(DATASET ENTRIES Opens)
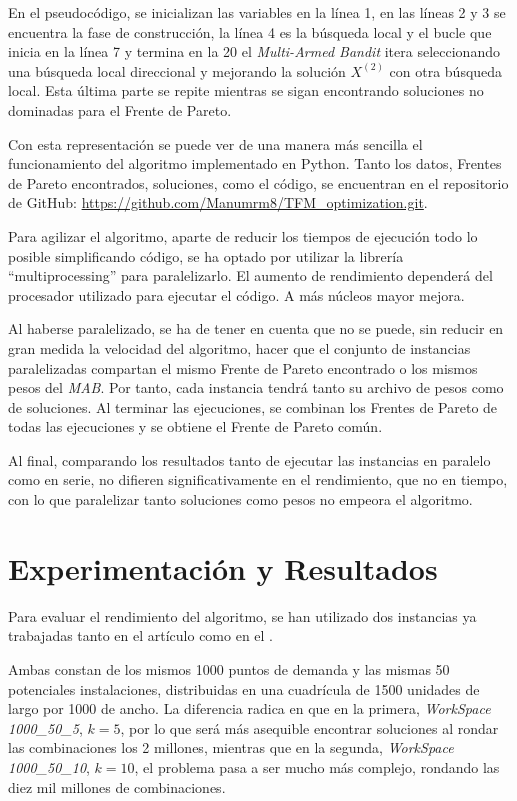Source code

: \documentclass[12pt,a4paper]{book}
\begin{document}
En el pseudocódigo, se inicializan las variables en la línea 1, en las líneas 2 y 3 se encuentra la fase de construcción, la línea 4
es la búsqueda local y el bucle que inicia en la línea 7 y termina en la 20 el \textit{Multi-Armed Bandit} itera seleccionando una búsqueda local direccional
y mejorando la solución $X^{(2)}$ con otra búsqueda local. Esta última parte se repite mientras se sigan encontrando soluciones no dominadas para el Frente de Pareto.


Con esta representación se puede ver de una manera más sencilla el funcionamiento del algoritmo implementado en Python. Tanto los datos, Frentes de Pareto encontrados, soluciones, como el código, se encuentran en el repositorio de GitHub: \url{https://github.com/Manumrm8/TFM_optimization.git}.

Para agilizar el algoritmo, aparte de reducir los tiempos de ejecución todo lo posible simplificando código, se ha optado por utilizar la librería ``multiprocessing'' para paralelizarlo.
El aumento de rendimiento dependerá del procesador utilizado para ejecutar el código. A más núcleos mayor mejora.

Al haberse paralelizado, se ha de tener en cuenta que no se puede, sin reducir en gran medida la velocidad del algoritmo, hacer que el conjunto de instancias paralelizadas compartan
el mismo Frente de Pareto encontrado o los mismos pesos del \textit{MAB}. Por tanto, cada instancia tendrá tanto su archivo de pesos como de soluciones. Al terminar las ejecuciones, se combinan los Frentes de Pareto de 
todas las ejecuciones y se obtiene el Frente de Pareto común.

Al final, comparando los resultados tanto de ejecutar las instancias en paralelo como en serie, no difieren significativamente en el rendimiento, que no en tiempo, con lo que paralelizar tanto soluciones como pesos no empeora 
el algoritmo.

\chapter{Experimentación y Resultados}

Para evaluar el rendimiento del algoritmo, se han utilizado dos instancias ya trabajadas tanto en el artículo \cite{k-balanced_1} como en el \cite{k-Balanced_2}. 

Ambas constan de los mismos 1000 puntos de demanda y las mismas 50 potenciales instalaciones, distribuidas en una cuadrícula de 1500 unidades de largo por 1000 de ancho.
La diferencia radica en que en la primera, \textit{WorkSpace 1000\_50\_5}, $k=5$, por lo que será más asequible encontrar soluciones al rondar las combinaciones los 2 millones, mientras que en la segunda, \textit{WorkSpace 1000\_50\_10}, $k=10$, el problema pasa a ser mucho más complejo, rondando las diez mil millones de combinaciones.
\end{document}
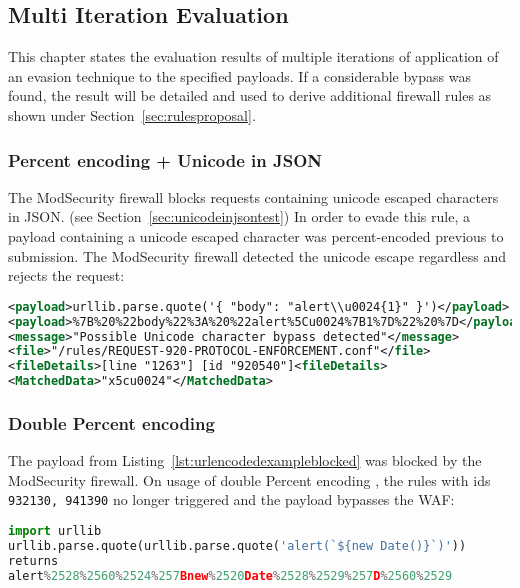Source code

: \subsection{Multi Iteration Evaluation}
\label{sec:multiiteration}
This chapter states the evaluation results of multiple iterations of application of an evasion technique to the specified payloads. If a considerable bypass was found, the result will be detailed and used to derive additional firewall rules as shown under Section~\ref{sec:rulesproposal}.


\subsubsection{Percent encoding + Unicode in JSON}
The ModSecurity firewall blocks requests containing unicode escaped characters in JSON. (see Section~\ref{sec:unicodeinjsontest})
In order to evade this rule, a payload containing a unicode escaped character was percent-encoded previous to submission.
The ModSecurity firewall detected the unicode escape regardless and rejects the request:

\begin{lstlisting}[style=ruleStyle, language=XML, caption=unicode escape in json with additional percent encoding, label={lst:jsonunicodeurlenctest}]
<payload>urllib.parse.quote('{ "body": "alert\\u0024{1}" }')</payload>
<payload>%7B%20%22body%22%3A%20%22alert%5Cu0024%7B1%7D%22%20%7D</payload>
<message>"Possible Unicode character bypass detected"</message>
<file>"/rules/REQUEST-920-PROTOCOL-ENFORCEMENT.conf"</file>
<fileDetails>[line "1263"] [id "920540"]<fileDetails>
<MatchedData>"x5cu0024"</MatchedData>
\end{lstlisting}


\subsubsection{Double Percent encoding}
\label{sec:doublepercenc}
The payload from Listing~\ref{lst:urlencodedexampleblocked} was blocked by the ModSecurity firewall.
On usage of double Percent encoding , the rules with ids \verb|932130, 941390| no longer triggered and the payload bypasses the WAF:

\begin{lstlisting}[style=basicStyle, caption=url encoded example pass, label={lst:doublepercentencoding}, escapeinside=\^\^, language=Python]
import urllib
urllib.parse.quote(urllib.parse.quote('alert(`${new Date()}`)'))
returns
alert%2528%2560%2524%257Bnew%2520Date%2528%2529%257D%2560%2529
\end{lstlisting}

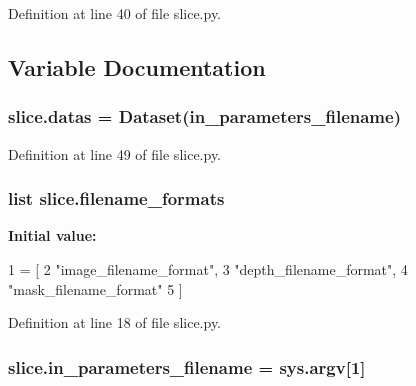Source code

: Definition at line 40 of file slice.\+py.



\subsection{Variable Documentation}
\subsubsection[{\texorpdfstring{datas}{datas}}]{\setlength{\rightskip}{0pt plus 5cm}slice.\+datas = {\bf Dataset}({\bf in\+\_\+parameters\+\_\+filename})}\hypertarget{namespaceslice_a17ebf104aabeed4f05a67326d8a8c3f1}{}\label{namespaceslice_a17ebf104aabeed4f05a67326d8a8c3f1}


Definition at line 49 of file slice.\+py.

\subsubsection[{\texorpdfstring{filename\+\_\+formats}{filename_formats}}]{\setlength{\rightskip}{0pt plus 5cm}list slice.\+filename\+\_\+formats}\hypertarget{namespaceslice_aebcb39fc7f02a12d61c8045af43157e3}{}\label{namespaceslice_aebcb39fc7f02a12d61c8045af43157e3}
{\bfseries Initial value\+:}
\begin{DoxyCode}
1 = [
2     \textcolor{stringliteral}{"image\_filename\_format"},
3     \textcolor{stringliteral}{"depth\_filename\_format"},
4     \textcolor{stringliteral}{"mask\_filename\_format"}
5 ]
\end{DoxyCode}


Definition at line 18 of file slice.\+py.

\subsubsection[{\texorpdfstring{in\+\_\+parameters\+\_\+filename}{in_parameters_filename}}]{\setlength{\rightskip}{0pt plus 5cm}slice.\+in\+\_\+parameters\+\_\+filename = sys.\+argv\mbox{[}1\mbox{]}}\hypertarget{namespaceslice_aa2f432535d0edfe6db111302bb8d9469}{}\label{namespaceslice_aa2f432535d0edfe6db111302bb8d9469}



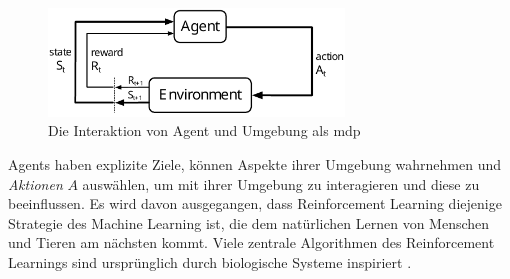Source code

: \begin{figure}
    \centering
    \includegraphics[width = 0.7\textwidth]{Bilder/MDP.pdf}
    \caption{Die Interaktion von Agent und Umgebung als \ac{mdp} \cite[48]{sutton2018rlintro}}
    \label{fig:mdp}
\end{figure}

Agents haben explizite Ziele, können Aspekte ihrer Umgebung wahrnehmen und \emph{Aktionen} $A$ auswählen, um mit ihrer Umgebung zu interagieren und diese zu beeinflussen.
Es wird davon ausgegangen, dass Reinforcement Learning diejenige Strategie des Machine Learning ist, die dem natürlichen Lernen von Menschen und Tieren am nächsten kommt.
Viele zentrale Algorithmen des Reinforcement Learnings sind ursprünglich durch biologische Systeme inspiriert \cite[4]{sutton2018rlintro}.

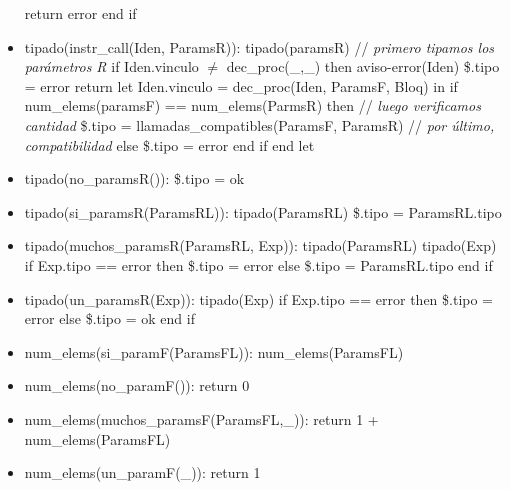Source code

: \documentclass[11pt]{article}
\begin{document}
\begin{itemize}
                    \subsubitem return error
                \subitem end if
            \item tipado(instr\_call(Iden, ParamsR)): 
                \subitem tipado(paramsR) \/// \textit{primero tipamos los parámetros R}
                \subitem if Iden.vinculo $\neq$ dec\_proc(\_,\_) then
                    \subsubitem aviso-error(Iden)
                    \subsubitem \$.tipo = error
                    \subsubitem return
                \subitem let Iden.vinculo = dec\_proc(Iden, ParamsF, Bloq) in
                    \subsubitem if num\_elems(paramsF) == num\_elems(ParmsR) then \/// \textit{luego verificamos cantidad}
                        \subsubitem \hspace{2em} \$.tipo = llamadas\_compatibles(ParamsF, ParamsR) \/// \textit{por último, compatibilidad}
                    \subsubitem else
                        \subsubitem \hspace{2em} \$.tipo = error
                    \subsubitem end if
                \subitem end let
            \item tipado(no\_paramsR()): 
                \subitem \$.tipo = ok
            \item tipado(si\_paramsR(ParamsRL)): 
                \subitem tipado(ParamsRL)
                \subitem \$.tipo = ParamsRL.tipo
            \item tipado(muchos\_paramsR(ParamsRL, Exp)): 
                \subitem tipado(ParamsRL)
                \subitem tipado(Exp)
                \subitem if Exp.tipo == error then
                    \subsubitem \$.tipo = error
                \subitem else
                    \subsubitem \$.tipo = ParamsRL.tipo
                \subitem end if
            \item tipado(un\_paramsR(Exp)): 
                \subitem tipado(Exp)
                \subitem if Exp.tipo == error then
                    \subsubitem \$.tipo = error
                \subitem else
                    \subsubitem \$.tipo = ok
                \subitem end if
            \item num\_elems(si\_paramF(ParamsFL)):
                \subitem num\_elems(ParamsFL)
            \item num\_elems(no\_paramF()): 
                \subitem return 0
            \item num\_elems(muchos\_paramsF(ParamsFL,\_)): 
                \subitem return 1 + num\_elems(ParamsFL)
            \item num\_elems(un\_paramF(\_)): 
                \subitem return 1

\end{itemize}
\end{document}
(DATASET ENTRIES Closes)
• YOUR GOAL:
Search the data for the string "instancias" and copy each line where it appears.

• SOLVED PROBLEM:
Al haberse paralelizado, se ha de tener en cuenta que no se puede, sin reducir en gran medida la velocidad del algoritmo, hacer que el conjunto de instancias paralelizadas compartan
Al final, comparando los resultados tanto de ejecutar las instancias en paralelo como en serie, no difieren significativamente en el rendimiento, que no en tiempo, con lo que paralelizar tanto soluciones como pesos no empeora 
Para evaluar el rendimiento del algoritmo, se han utilizado dos instancias ya trabajadas tanto en el artículo \cite{k-balanced_1} como en el \cite{k-Balanced_2}. 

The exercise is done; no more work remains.